Dark Pines Will Dean – Author Interview.

Today I am VERY happy to ask Will Dean a few little questions about the amazing Dark Pines as part of the blog tour. One of my favourite reads of last year, in my Top Ten and available now – genuinely you shouldn’t miss it.


So, we all know I LOVED Dark Pines so I’m very interested in the inspiration for it – obviously where you live for the setting which is beautiful, but also for the main character. So tell me!

So, so pleased you loved Dark Pines. Thank you! Tuva was partly a reaction to my awful first novel (now locked in a drawer). The protagonist of that story was basically me but 5cm taller. So I knew I wanted to write a POV character that wasn’t myself. I wanted to write someone interesting.

Tuva came to me (kinda) fully-formed. When I imagined Dark Pines I saw a huge, overgrown spruce forest. I zoomed in and saw a pick-up truck snaking its way along a gravel track through the trees. I zoomed in further and saw a young, deaf journalist driving the truck.

I wanted Tuva Moodyson to be like someone you know. A normal, relatable person. I didn’t want to write a superhero. Tuva can’t do martial arts or hack computers or read minds. She’s you and me. She’s a complicated, determined, fragile person. I love writing her.

As for inspiration, the setting of Dark Pines is inspired by the huge forest I live in, and also by my travels around Sweden. I’m interested in the interplay between character and place. Tuva, for example, hates nature. She’s terrified of it. I think she’s probably an amalgamation of many different people I know: my sister, my mother, my wife, my friends. But she is also, very much, just Tuva Moodyson. I’m excited to see how she develops in future books.

Start of a series. Anticipation is high for book 2 (definitely from me anyway and I believe from quite a few other people now)) – so are you having book 2 trauma? Not that I want you to relive it or anything…

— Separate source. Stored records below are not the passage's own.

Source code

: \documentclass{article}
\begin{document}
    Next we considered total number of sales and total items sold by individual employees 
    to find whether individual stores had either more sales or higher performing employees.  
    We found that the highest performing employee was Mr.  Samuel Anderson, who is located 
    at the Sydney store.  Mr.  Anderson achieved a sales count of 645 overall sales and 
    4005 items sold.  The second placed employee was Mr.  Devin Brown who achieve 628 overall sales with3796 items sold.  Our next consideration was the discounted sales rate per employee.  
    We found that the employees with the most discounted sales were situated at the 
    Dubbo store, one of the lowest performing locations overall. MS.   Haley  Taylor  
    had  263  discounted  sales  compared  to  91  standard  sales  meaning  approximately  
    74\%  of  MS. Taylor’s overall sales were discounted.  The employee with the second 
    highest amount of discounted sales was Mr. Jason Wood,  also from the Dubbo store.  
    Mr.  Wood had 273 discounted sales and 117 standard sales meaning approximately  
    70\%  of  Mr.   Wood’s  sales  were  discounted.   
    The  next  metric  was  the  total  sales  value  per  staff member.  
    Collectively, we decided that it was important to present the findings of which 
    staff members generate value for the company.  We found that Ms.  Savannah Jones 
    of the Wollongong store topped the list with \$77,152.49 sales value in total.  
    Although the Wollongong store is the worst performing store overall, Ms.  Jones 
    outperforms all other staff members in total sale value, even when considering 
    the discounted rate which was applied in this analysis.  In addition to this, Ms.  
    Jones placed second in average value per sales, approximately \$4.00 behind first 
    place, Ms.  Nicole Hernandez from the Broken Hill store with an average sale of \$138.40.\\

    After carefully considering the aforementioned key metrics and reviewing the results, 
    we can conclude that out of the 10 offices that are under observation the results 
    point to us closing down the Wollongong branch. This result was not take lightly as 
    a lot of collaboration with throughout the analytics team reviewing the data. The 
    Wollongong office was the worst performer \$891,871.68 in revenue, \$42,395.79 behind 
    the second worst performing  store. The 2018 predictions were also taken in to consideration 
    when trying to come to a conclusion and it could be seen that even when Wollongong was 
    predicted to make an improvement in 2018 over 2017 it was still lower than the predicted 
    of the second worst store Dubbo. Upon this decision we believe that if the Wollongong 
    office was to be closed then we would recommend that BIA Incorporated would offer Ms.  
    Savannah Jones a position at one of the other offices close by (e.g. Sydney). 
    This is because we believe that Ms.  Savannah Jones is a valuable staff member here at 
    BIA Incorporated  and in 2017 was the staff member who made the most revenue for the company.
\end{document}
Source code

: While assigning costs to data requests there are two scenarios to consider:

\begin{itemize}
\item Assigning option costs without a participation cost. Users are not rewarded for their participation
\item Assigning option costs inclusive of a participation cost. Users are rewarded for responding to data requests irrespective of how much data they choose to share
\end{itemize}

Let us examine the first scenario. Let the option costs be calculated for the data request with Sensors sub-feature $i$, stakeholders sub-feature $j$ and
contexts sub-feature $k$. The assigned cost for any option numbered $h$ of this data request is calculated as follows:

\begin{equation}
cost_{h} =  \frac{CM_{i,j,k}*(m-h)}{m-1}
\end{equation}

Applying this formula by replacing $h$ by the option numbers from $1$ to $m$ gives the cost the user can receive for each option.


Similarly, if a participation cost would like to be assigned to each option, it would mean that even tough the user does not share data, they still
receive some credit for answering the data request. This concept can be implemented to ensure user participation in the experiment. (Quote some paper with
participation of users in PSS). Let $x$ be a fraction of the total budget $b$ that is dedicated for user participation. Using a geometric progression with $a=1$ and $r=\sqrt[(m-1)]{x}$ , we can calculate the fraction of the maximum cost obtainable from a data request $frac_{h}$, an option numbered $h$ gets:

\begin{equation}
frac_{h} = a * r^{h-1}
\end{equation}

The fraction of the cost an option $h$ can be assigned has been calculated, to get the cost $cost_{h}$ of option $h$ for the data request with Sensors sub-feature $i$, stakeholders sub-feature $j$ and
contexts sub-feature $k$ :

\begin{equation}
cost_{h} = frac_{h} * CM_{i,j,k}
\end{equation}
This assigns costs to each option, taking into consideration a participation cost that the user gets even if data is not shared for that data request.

Liz, I have had SO MUCH book 2 trauma. So, so much. I’m a walking cliché. Dark Pines came out in pretty good shape. It needed work but the fundamental structure was there from day one. Red Snow, the second Tuva Moodyson book, was altogether more tricksy. My first draft didn’t really contain any crimes?! That’s partly because I’m most interested in character and sense of place and mood. And it’s partly because the crimes were there in my head, and I’d alluded to them in the narrative, but I needed to make them much clearer to the reader. It’s been a tough period but I’m starting to really like Red Snow (thank God). And I’ve realised that I learn so much more writing the tough books than writing the (relatively) straightforward ones.

Tell us a little about your writing habits. Lock yourself away? Music? No music? Random banging of head against wall (either to music or to silence)?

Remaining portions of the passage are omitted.